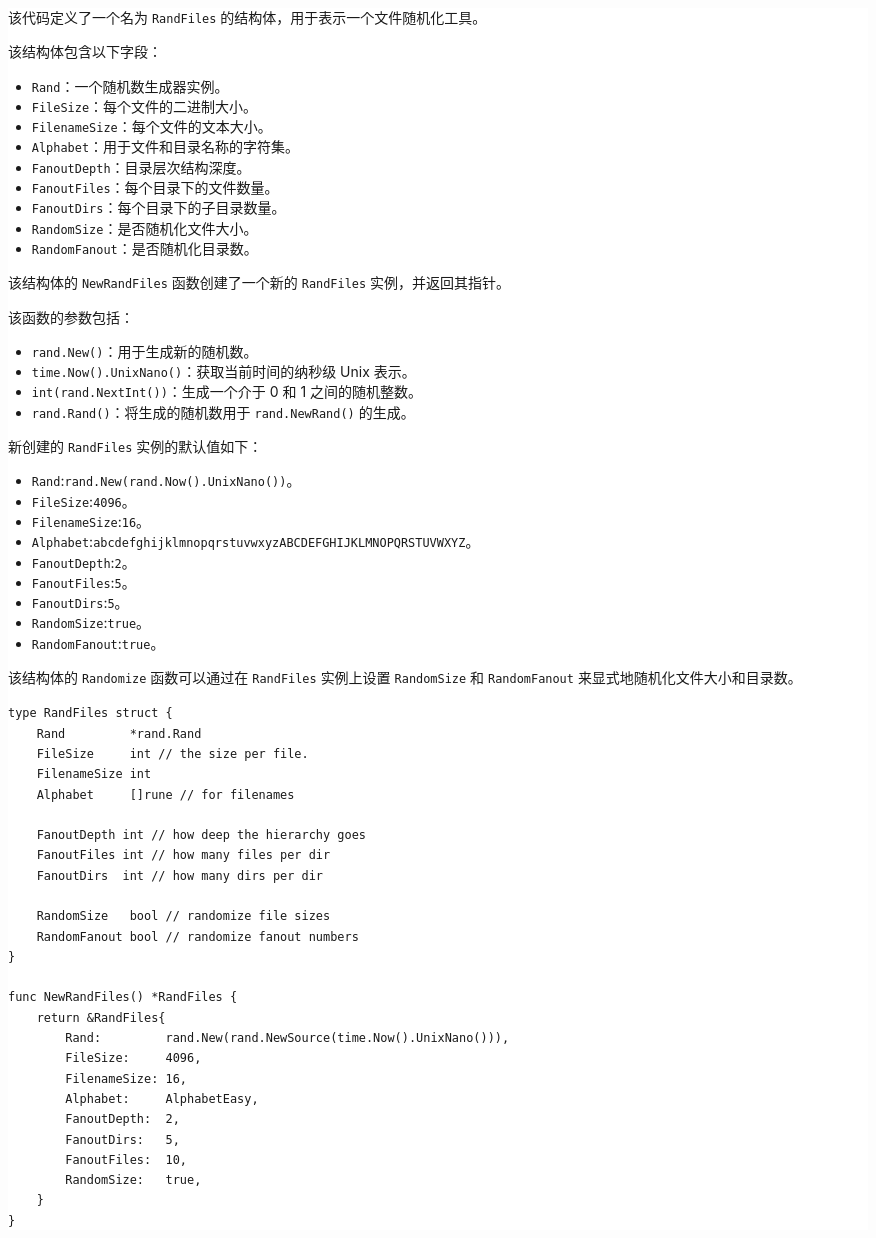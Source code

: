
 ```
```

该代码定义了一个名为 `RandFiles` 的结构体，用于表示一个文件随机化工具。

该结构体包含以下字段：

- `Rand`：一个随机数生成器实例。
- `FileSize`：每个文件的二进制大小。
- `FilenameSize`：每个文件的文本大小。
- `Alphabet`：用于文件和目录名称的字符集。
- `FanoutDepth`：目录层次结构深度。
- `FanoutFiles`：每个目录下的文件数量。
- `FanoutDirs`：每个目录下的子目录数量。
- `RandomSize`：是否随机化文件大小。
- `RandomFanout`：是否随机化目录数。

该结构体的 `NewRandFiles` 函数创建了一个新的 `RandFiles` 实例，并返回其指针。

该函数的参数包括：

- `rand.New()`：用于生成新的随机数。
- `time.Now().UnixNano()`：获取当前时间的纳秒级 Unix 表示。
- `int(rand.NextInt())`：生成一个介于 0 和 1 之间的随机整数。
- `rand.Rand()`：将生成的随机数用于 `rand.NewRand()` 的生成。

新创建的 `RandFiles` 实例的默认值如下：

- `Rand`:`rand.New(rand.Now().UnixNano())`。
- `FileSize`:`4096`。
- `FilenameSize`:`16`。
- `Alphabet`:`abcdefghijklmnopqrstuvwxyzABCDEFGHIJKLMNOPQRSTUVWXYZ`。
- `FanoutDepth`:`2`。
- `FanoutFiles`:`5`。
- `FanoutDirs`:`5`。
- `RandomSize`:`true`。
- `RandomFanout`:`true`。

该结构体的 `Randomize` 函数可以通过在 `RandFiles` 实例上设置 `RandomSize` 和 `RandomFanout` 来显式地随机化文件大小和目录数。


```
type RandFiles struct {
	Rand         *rand.Rand
	FileSize     int // the size per file.
	FilenameSize int
	Alphabet     []rune // for filenames

	FanoutDepth int // how deep the hierarchy goes
	FanoutFiles int // how many files per dir
	FanoutDirs  int // how many dirs per dir

	RandomSize   bool // randomize file sizes
	RandomFanout bool // randomize fanout numbers
}

func NewRandFiles() *RandFiles {
	return &RandFiles{
		Rand:         rand.New(rand.NewSource(time.Now().UnixNano())),
		FileSize:     4096,
		FilenameSize: 16,
		Alphabet:     AlphabetEasy,
		FanoutDepth:  2,
		FanoutDirs:   5,
		FanoutFiles:  10,
		RandomSize:   true,
	}
}

```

────────────────────

• What to do:
Retype the data above as given, letting no picture into the copy.

• Your response:
Source code

:
 ```
```

该代码定义了一个名为 `RandFiles` 的结构体，用于表示一个文件随机化工具。

该结构体包含以下字段：

- `Rand`：一个随机数生成器实例。
- `FileSize`：每个文件的二进制大小。
- `FilenameSize`：每个文件的文本大小。
- `Alphabet`：用于文件和目录名称的字符集。
- `FanoutDepth`：目录层次结构深度。
- `FanoutFiles`：每个目录下的文件数量。
- `FanoutDirs`：每个目录下的子目录数量。
- `RandomSize`：是否随机化文件大小。
- `RandomFanout`：是否随机化目录数。

该结构体的 `NewRandFiles` 函数创建了一个新的 `RandFiles` 实例，并返回其指针。

该函数的参数包括：

- `rand.New()`：用于生成新的随机数。
- `time.Now().UnixNano()`：获取当前时间的纳秒级 Unix 表示。
- `int(rand.NextInt())`：生成一个介于 0 和 1 之间的随机整数。
- `rand.Rand()`：将生成的随机数用于 `rand.NewRand()` 的生成。

新创建的 `RandFiles` 实例的默认值如下：

- `Rand`:`rand.New(rand.Now().UnixNano())`。
- `FileSize`:`4096`。
- `FilenameSize`:`16`。
- `Alphabet`:`abcdefghijklmnopqrstuvwxyzABCDEFGHIJKLMNOPQRSTUVWXYZ`。
- `FanoutDepth`:`2`。
- `FanoutFiles`:`5`。
- `FanoutDirs`:`5`。
- `RandomSize`:`true`。
- `RandomFanout`:`true`。

该结构体的 `Randomize` 函数可以通过在 `RandFiles` 实例上设置 `RandomSize` 和 `RandomFanout` 来显式地随机化文件大小和目录数。


```
type RandFiles struct {
	Rand         *rand.Rand
	FileSize     int // the size per file.
	FilenameSize int
	Alphabet     []rune // for filenames

	FanoutDepth int // how deep the hierarchy goes
	FanoutFiles int // how many files per dir
	FanoutDirs  int // how many dirs per dir

	RandomSize   bool // randomize file sizes
	RandomFanout bool // randomize fanout numbers
}

func NewRandFiles() *RandFiles {
	return &RandFiles{
		Rand:         rand.New(rand.NewSource(time.Now().UnixNano())),
		FileSize:     4096,
		FilenameSize: 16,
		Alphabet:     AlphabetEasy,
		FanoutDepth:  2,
		FanoutDirs:   5,
		FanoutFiles:  10,
		RandomSize:   true,
	}
}

```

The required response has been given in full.